BEGIN INFORMATION SUPPLIED

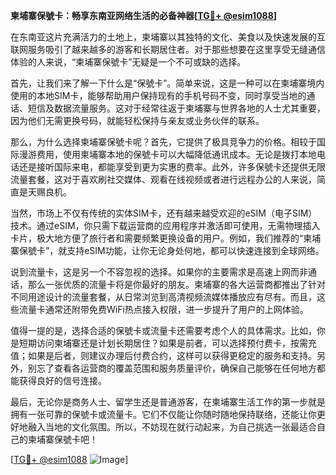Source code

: **柬埔寨保號卡：畅享东南亚网络生活的必备神器[[TG💪+ @esim1088](https://t.me/s/esim1088)]**

在东南亚这片充满活力的土地上，柬埔寨以其独特的文化、美食以及快速发展的互联网服务吸引了越来越多的游客和长期居住者。对于那些想要在这里享受无缝通信体验的人来说，“柬埔寨保號卡”无疑是一个不可或缺的选择。

首先，让我们来了解一下什么是“保號卡”。简单来说，这是一种可以在柬埔寨境内使用的本地SIM卡，能够帮助用户保持现有的手机号码不变，同时享受当地的通话、短信及数据流量服务。这对于经常往返于柬埔寨与世界各地的人士尤其重要，因为他们无需更换号码，就能轻松保持与亲友或业务伙伴的联系。

那么，为什么选择柬埔寨保號卡呢？首先，它提供了极具竞争力的价格。相较于国际漫游费用，使用柬埔寨本地的保號卡可以大幅降低通讯成本。无论是拨打本地电话还是接听国际来电，都能享受到更为实惠的费率。此外，许多保號卡还提供无限流量套餐，这对于喜欢刷社交媒体、观看在线视频或者进行远程办公的人来说，简直是天赐良机。

当然，市场上不仅有传统的实体SIM卡，还有越来越受欢迎的eSIM（电子SIM）技术。通过eSIM，你只需下载运营商的应用程序并激活即可使用，无需物理插入卡片，极大地方便了旅行者和需要频繁更换设备的用户。例如，我们推荐的“柬埔寨保號卡”，就支持eSIM功能，让你无论身处何地，都可以快速连接到全球网络。

说到流量卡，这是另一个不容忽视的选择。如果你的主要需求是高速上网而非通话，那么一张优质的流量卡将是你最好的朋友。柬埔寨的各大运营商都推出了针对不同用途设计的流量套餐，从日常浏览到高清视频流媒体播放应有尽有。而且，这些流量卡通常还附带免费WiFi热点接入权限，进一步提升了用户的上网体验。

值得一提的是，选择合适的保號卡或流量卡还需要考虑个人的具体需求。比如，你是短期访问柬埔寨还是计划长期居住？如果是前者，可以选择预付费卡，按需充值；如果是后者，则建议办理后付费合约，这样可以获得更稳定的服务和支持。另外，别忘了查看各运营商的覆盖范围和服务质量评价，确保自己能够在任何地方都能获得良好的信号连接。

最后，无论你是商务人士、留学生还是普通游客，在柬埔寨生活工作的第一步就是拥有一张可靠的保號卡或流量卡。它们不仅能让你随时随地保持联络，还能让你更好地融入当地的文化氛围。所以，不妨现在就行动起来，为自己挑选一张最适合自己的柬埔寨保號卡吧！

[[TG💪+ @esim1088](https://t.me/s/esim1088) ![Image](https://i.postimg.cc/4NQfJmqS/Snipaste-2025-05-13-00-14-12.png)]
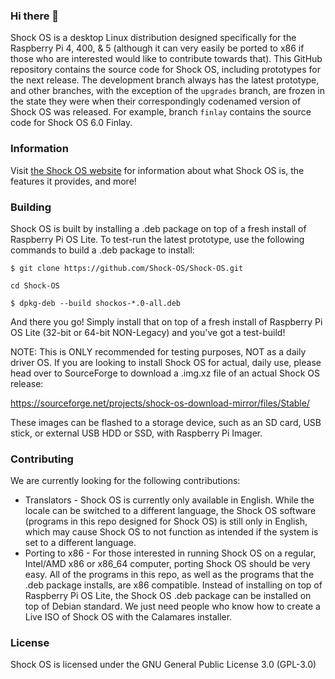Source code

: ### Hi there 👋

<!--
**Shock-OS/Shock-OS** is a ✨ _special_ ✨ repository because its `README.md` (this file) appears on your GitHub profile.

Here are some ideas to get you started:

- 🔭 I’m currently working on ...
- 🌱 I’m currently learning ...
- 👯 I’m looking to collaborate on ...
- 🤔 I’m looking for help with ...
  - Translating: Shock OS is currently only in English, and may not function as intended if the locale is switched to another language. Please let me know if you want to help translate.
  - Porting: If anyone is interested in running Shock OS on a regular x86 computer, it is totally possible. All the programs it runs are x86 compatible, so porting it wouldn't be difficult. We just needs someone who knows how to make a Live ISO that will install it with the Calamares insaller.
- 💬 Ask me about ...
- 📫 How to reach me: ...
- 😄 Pronouns: ...
- ⚡ Fun fact: ...
-->

Shock OS is a desktop Linux distribution designed specifically for the Raspberry Pi 4, 400, & 5 (although it can very easily be ported to x86 if those who are interested would like to contribute towards that). This GitHub repository contains the source code for Shock OS, including prototypes for the next release. The development branch always has the latest prototype, and other branches, with the exception of the `upgrades` branch, are frozen in the state they were when their correspondingly codenamed version of Shock OS was released. For example, branch `finlay` contains the source code for Shock OS 6.0 Finlay.

### Information
Visit [the Shock OS website](https://www.shockos.net/) for information about what Shock OS is, the features it provides, and more!

### Building

Shock OS is built by installing a .deb package on top of a fresh install of Raspberry Pi OS Lite. To test-run the latest prototype, use the following commands to build a .deb package to install:

`$ git clone https://github.com/Shock-OS/Shock-OS.git`

`cd Shock-OS`

`$ dpkg-deb --build shockos-*.0-all.deb`

And there you go! Simply install that on top of a fresh install of Raspberry Pi OS Lite (32-bit or 64-bit NON-Legacy) and you've got a test-build!

NOTE: This is ONLY recommended for testing purposes, NOT as a daily driver OS. If you are looking to install Shock OS for actual, daily use, please head over to SourceForge to download a .img.xz file of an actual Shock OS release:

https://sourceforge.net/projects/shock-os-download-mirror/files/Stable/

These images can be flashed to a storage device, such as an SD card, USB stick, or external USB HDD or SSD, with Raspberry Pi Imager.

### Contributing

We are currently looking for the following contributions:
- Translators - Shock OS is currently only available in English. While the locale can be switched to a different language, the Shock OS software (programs in this repo designed for Shock OS) is still only in English, which may cause Shock OS to not function as intended if the system is set to a different language.
- Porting to x86 - For those interested in running Shock OS on a regular, Intel/AMD x86 or x86_64 computer, porting Shock OS should be very easy. All of the programs in this repo, as well as the programs that the .deb package installs, are x86 compatible. Instead of installing on top of Raspberry Pi OS Lite, the Shock OS .deb package can be installed on top of Debian standard. We just need people who know how to create a Live ISO of Shock OS with the Calamares installer. 

### License

Shock OS is licensed under the GNU General Public License 3.0 (GPL-3.0)
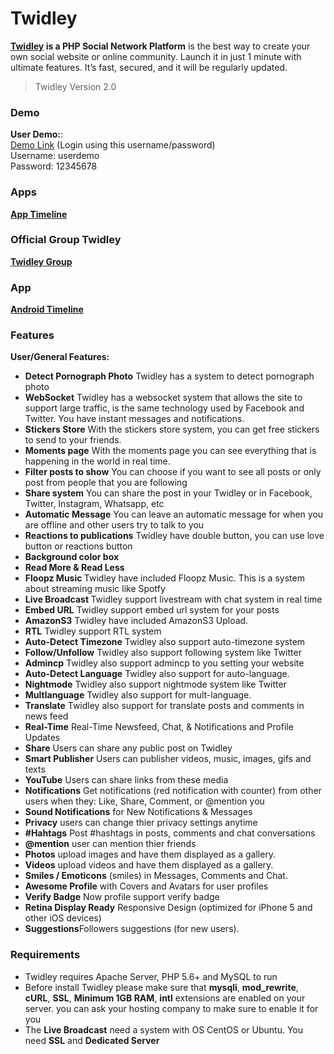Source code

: # Twidley
<p>
    <strong><a href="https://www.twidley.com" rel="nofollow">Twidley</a> is a PHP Social Network Platform</strong> is the best way to create your own social website or online community. Launch it in just 1 minute with ultimate features. It’s fast, secured, and it will be regularly updated.
</p>

<blockquote>Twidley Version 2.0</blockquote>

<h3 id="item-description__demo">Demo</h3>
<p>
    <strong>User Demo:</strong>:<br>
    <a href="https://www.twidley.com/" rel="nofollow">Demo Link</a> (Login using this username/password)<br>
    Username: userdemo<br>
    Password: 12345678
</p>

<h3 id="item-description__demo">Apps</h3>
<p>
      <strong><a href="https://codecanyon.net/item/twidley-timeline-android-social-network/22595212">App Timeline</a></strong>
</p>

<h3 id="item-description__features">Official Group Twidley</h3>
<p>
      <strong>
                   <a href="https://www.facebook.com/groups/214954005822496/" rel="nofollow">Twidley Group</a>
      </strong>
</p>

<h3 id="item-description__app">App</h3>

<p>
      <strong>
                   <a href="https://play.google.com/store/apps/details?id=com.twidley.mrx.twidley" rel="nofollow">Android Timeline</a>
      </strong>
</p>
    
<h3 id="item-description__features">Features</h3>

<p><strong>User/General Features:</strong></p>


<ul>
   <li>
        <strong>Detect Pornograph Photo</strong> Twidley has a system to detect pornograph photo
    </li>
   <li>
        <strong>WebSocket</strong> Twidley has a websocket system that allows the site to support large traffic, is the same technology used by Facebook and Twitter.
You have instant messages and notifications.
    </li>
   <li>
        <strong>Stickers Store</strong> With the stickers store system, you can get free stickers to send to your friends.
    </li>
   <li>
        <strong>Moments page</strong> With the moments page you can see everything that is happening in the world in real time.
    </li>
   <li>
        <strong>Filter posts to show</strong> You can choose if you want to see all posts or only post from people that you are following
    </li>
   <li>
        <strong>Share system</strong> You can share the post in your Twidley or in Facebook, Twitter, Instagram, Whatsapp, etc
    </li>
   <li>
        <strong>Automatic Message</strong> You can leave an automatic message for when you are offline and other users try to talk to you
    </li>
   <li>
        <strong>Reactions to publications</strong> Twidley have double button, you can use love button or reactions button
    </li>
   <li>
        <strong>Background color box</strong>
    </li>
   <li>
        <strong>Read More & Read Less </strong>
    </li>
   <li>
        <strong>Floopz Music </strong> Twidley have included Floopz Music. This is a system about streaming music like Spotfy
    </li>
   <li>
        <strong>Live Broadcast </strong> Twidley support livestream with chat system in real time
    </li>
   <li>
        <strong>Embed URL</strong> Twidley support embed url system for your posts
    </li>
   <li>
        <strong>AmazonS3</strong> Twidley have included AmazonS3 Upload.
   </li>
    <li>
        <strong>RTL</strong> Twidley support RTL system
    </li>
    <li>
        <strong>Auto-Detect Timezone</strong> Twidley also support auto-timezone system
    </li>
    <li>
        <strong>Follow/Unfollow</strong> Twidley also support following system like Twitter
    </li>
    <li>
        <strong>Admincp</strong> Twidley also support admincp to you setting your website
    </li>
    <li>
        <strong>Auto-Detect Language</strong> Twidley also support for auto-language.
    </li>
     <li>
         <strong>Nightmode</strong> Twidley also support nightmode system like Twitter
    </li>
    <li>
        <strong>Multlanguage</strong> Twidley also support for mult-language.
    </li>
    <li>
        <strong>Translate</strong> Twidley also support for translate posts and comments in news feed
    </li>
    <li>
        <strong>Real-Time</strong> Real-Time Newsfeed, Chat, &amp; Notifications and Profile Updates
    </li>
    <li>
        <strong>Share</strong> Users can share any public post on Twidley
    </li>
    <li>
        <strong>Smart Publisher</strong> Users can publisher videos, music, images, gifs and texts
    </li>
    <li>
        <strong>YouTube</strong> Users can share links from these media
    </li>
    <li>
        <strong>Notifications</strong> Get notifications (red notification with counter) from other users when they: Like, Share, Comment, or @mention you
    </li>
    <li>
        <strong>Sound Notifications</strong> for New Notifications &amp; Messages
    </li>
    <li>
        <strong>Privacy</strong> users can change thier privacy settings anytime
    </li>
    <li>
        <strong>#Hahtags</strong> Post #hashtags in posts, comments and chat conversations
    </li>
    <li>
        <strong>@mention</strong> user can mention thier friends
    </li>
    <li>
        <strong>Photos</strong> upload images and have them displayed as a gallery.
    </li>
    <li>
        <strong>Videos</strong> upload videos and have them displayed as a gallery.
    </li>
    <li>
        <strong>Smiles / Emoticons</strong> (smiles) in Messages, Comments and Chat.
    </li>
    <li>
        <strong>Awesome Profile</strong> with Covers and Avatars for user profiles
    </li>
    <li>
        <strong>Verify Badge</strong> Now profile support verify badge
    </li>
    <li>
        <strong>Retina Display Ready</strong> Responsive Design (optimized for iPhone 5 and other iOS devices)
    </li>
    <li>
        <strong>Suggestions</strong>Followers suggestions (for new users).
    </li>
</ul>

<h3 id="item-description__requirements">Requirements</h3>

<ul>
    <li>
        Twidley requires Apache Server, PHP 5.6+ and MySQL to run
    </li>
    <li>
        Before install Twidley please make sure that <strong>mysqli</strong>, <strong>mod_rewrite</strong>, <strong>cURL</strong>, <strong>SSL</strong>, <strong>Minimum 1GB RAM</strong>, <strong>intl</strong> extensions are enabled on your server. you can ask your hosting company to make sure to enable it for you
    </li>
    <li>
         The <strong>Live Broadcast</strong> need a system with OS CentOS or Ubuntu. You need <strong>SSL</strong> and <strong>Dedicated Server</strong>
   </li>
</ul>
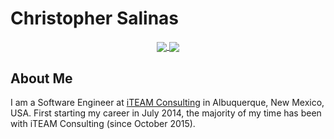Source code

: # Christopher Salinas

<p align="center">
  <a href="https://github.com/anuraghazra/github-readme-stats">
    <img align="center" src="https://github-readme-stats.vercel.app/api?username=casjr13&count_private=true&show_icons=true&include_all_commits=true&theme=prussian" />
  </a>
  <a href="https://git.io/streak-stats">
    <img align="center" src="http://github-readme-streak-stats.herokuapp.com?user=casjr13&theme=prussian" />
  </a>
</p>

## About Me
I am a Software Engineer at [iTEAM Consulting](https://iteam.consulting/) in Albuquerque, New Mexico, USA. First starting my career in July 2014, the majority of my time has been with iTEAM Consulting (since October 2015).
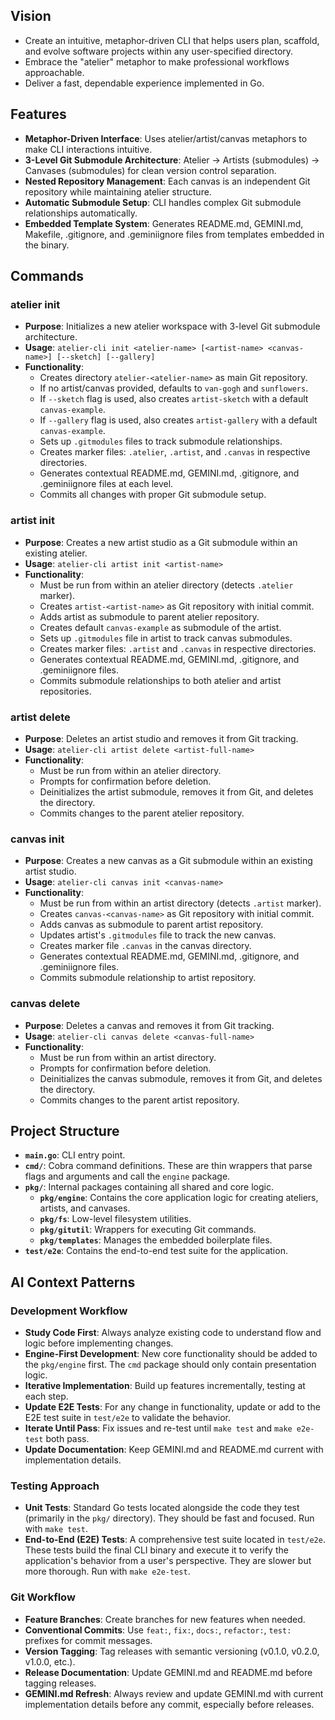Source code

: ## Vision
- Create an intuitive, metaphor-driven CLI that helps users plan, scaffold, and evolve software projects within any user-specified directory.
- Embrace the "atelier" metaphor to make professional workflows approachable.
- Deliver a fast, dependable experience implemented in Go.

## Features
- **Metaphor-Driven Interface**: Uses atelier/artist/canvas metaphors to make CLI interactions intuitive.
- **3-Level Git Submodule Architecture**: Atelier → Artists (submodules) → Canvases (submodules) for clean version control separation.
- **Nested Repository Management**: Each canvas is an independent Git repository while maintaining atelier structure.
- **Automatic Submodule Setup**: CLI handles complex Git submodule relationships automatically.
- **Embedded Template System**: Generates README.md, GEMINI.md, Makefile, .gitignore, and .geminiignore files from templates embedded in the binary.

## Commands

### atelier init
- **Purpose**: Initializes a new atelier workspace with 3-level Git submodule architecture.
- **Usage**: `atelier-cli init <atelier-name> [<artist-name> <canvas-name>] [--sketch] [--gallery]`
- **Functionality**:
  - Creates directory `atelier-<atelier-name>` as main Git repository.
  - If no artist/canvas provided, defaults to `van-gogh` and `sunflowers`.
  - If `--sketch` flag is used, also creates `artist-sketch` with a default `canvas-example`.
  - If `--gallery` flag is used, also creates `artist-gallery` with a default `canvas-example`.
  - Sets up `.gitmodules` files to track submodule relationships.
  - Creates marker files: `.atelier`, `.artist`, and `.canvas` in respective directories.
  - Generates contextual README.md, GEMINI.md, .gitignore, and .geminiignore files at each level.
  - Commits all changes with proper Git submodule setup.

### artist init
- **Purpose**: Creates a new artist studio as a Git submodule within an existing atelier.
- **Usage**: `atelier-cli artist init <artist-name>`
- **Functionality**:
  - Must be run from within an atelier directory (detects `.atelier` marker).
  - Creates `artist-<artist-name>` as Git repository with initial commit.
  - Adds artist as submodule to parent atelier repository.
  - Creates default `canvas-example` as submodule of the artist.
  - Sets up `.gitmodules` file in artist to track canvas submodules.
  - Creates marker files: `.artist` and `.canvas` in respective directories.
  - Generates contextual README.md, GEMINI.md, .gitignore, and .geminiignore files.
  - Commits submodule relationships to both atelier and artist repositories.

### artist delete
- **Purpose**: Deletes an artist studio and removes it from Git tracking.
- **Usage**: `atelier-cli artist delete <artist-full-name>`
- **Functionality**:
  - Must be run from within an atelier directory.
  - Prompts for confirmation before deletion.
  - Deinitializes the artist submodule, removes it from Git, and deletes the directory.
  - Commits changes to the parent atelier repository.

### canvas init
- **Purpose**: Creates a new canvas as a Git submodule within an existing artist studio.
- **Usage**: `atelier-cli canvas init <canvas-name>`
- **Functionality**:
  - Must be run from within an artist directory (detects `.artist` marker).
  - Creates `canvas-<canvas-name>` as Git repository with initial commit.
  - Adds canvas as submodule to parent artist repository.
  - Updates artist's `.gitmodules` file to track the new canvas.
  - Creates marker file `.canvas` in the canvas directory.
  - Generates contextual README.md, GEMINI.md, .gitignore, and .geminiignore files.
  - Commits submodule relationship to artist repository.

### canvas delete
- **Purpose**: Deletes a canvas and removes it from Git tracking.
- **Usage**: `atelier-cli canvas delete <canvas-full-name>`
- **Functionality**:
  - Must be run from within an artist directory.
  - Prompts for confirmation before deletion.
  - Deinitializes the canvas submodule, removes it from Git, and deletes the directory.
  - Commits changes to the parent artist repository.
  
## Project Structure
- **`main.go`**: CLI entry point.
- **`cmd/`**: Cobra command definitions. These are thin wrappers that parse flags and arguments and call the `engine` package.
- **`pkg/`**: Internal packages containing all shared and core logic.
  - **`pkg/engine`**: Contains the core application logic for creating ateliers, artists, and canvases.
  - **`pkg/fs`**: Low-level filesystem utilities.
  - **`pkg/gitutil`**: Wrappers for executing Git commands.
  - **`pkg/templates`**: Manages the embedded boilerplate files.
- **`test/e2e`**: Contains the end-to-end test suite for the application.

## AI Context Patterns

### Development Workflow
- **Study Code First**: Always analyze existing code to understand flow and logic before implementing changes.
- **Engine-First Development**: New core functionality should be added to the `pkg/engine` first. The `cmd` package should only contain presentation logic.
- **Iterative Implementation**: Build up features incrementally, testing at each step.
- **Update E2E Tests**: For any change in functionality, update or add to the E2E test suite in `test/e2e` to validate the behavior.
- **Iterate Until Pass**: Fix issues and re-test until `make test` and `make e2e-test` both pass.
- **Update Documentation**: Keep GEMINI.md and README.md current with implementation details.

### Testing Approach
- **Unit Tests**: Standard Go tests located alongside the code they test (primarily in the `pkg/` directory). They should be fast and focused. Run with `make test`.
- **End-to-End (E2E) Tests**: A comprehensive test suite located in `test/e2e`. These tests build the final CLI binary and execute it to verify the application's behavior from a user's perspective. They are slower but more thorough. Run with `make e2e-test`.

### Git Workflow
- **Feature Branches**: Create branches for new features when needed.
- **Conventional Commits**: Use `feat:`, `fix:`, `docs:`, `refactor:`, `test:` prefixes for commit messages.
- **Version Tagging**: Tag releases with semantic versioning (v0.1.0, v0.2.0, v1.0.0, etc.).
- **Release Documentation**: Update GEMINI.md and README.md before tagging releases.
- **GEMINI.md Refresh**: Always review and update GEMINI.md with current implementation details before any commit, especially before releases.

END INFORMATION SUPPLIED

** WHAT IS NEEDED **
Above are the records; repeat exactly the lines from the one holding "- Porting: If" down to the one holding "### Information", end lines included.

** ANSWER FOR THE TASK **
  - Porting: If anyone is interested in running Shock OS on a regular x86 computer, it is totally possible. All the programs it runs are x86 compatible, so porting it wouldn't be difficult. We just needs someone who knows how to make a Live ISO that will install it with the Calamares insaller.
- 💬 Ask me about ...
- 📫 How to reach me: ...
- 😄 Pronouns: ...
- ⚡ Fun fact: ...
-->

Shock OS is a desktop Linux distribution designed specifically for the Raspberry Pi 4, 400, & 5 (although it can very easily be ported to x86 if those who are interested would like to contribute towards that). This GitHub repository contains the source code for Shock OS, including prototypes for the next release. The development branch always has the latest prototype, and other branches, with the exception of the `upgrades` branch, are frozen in the state they were when their correspondingly codenamed version of Shock OS was released. For example, branch `finlay` contains the source code for Shock OS 6.0 Finlay.

### Information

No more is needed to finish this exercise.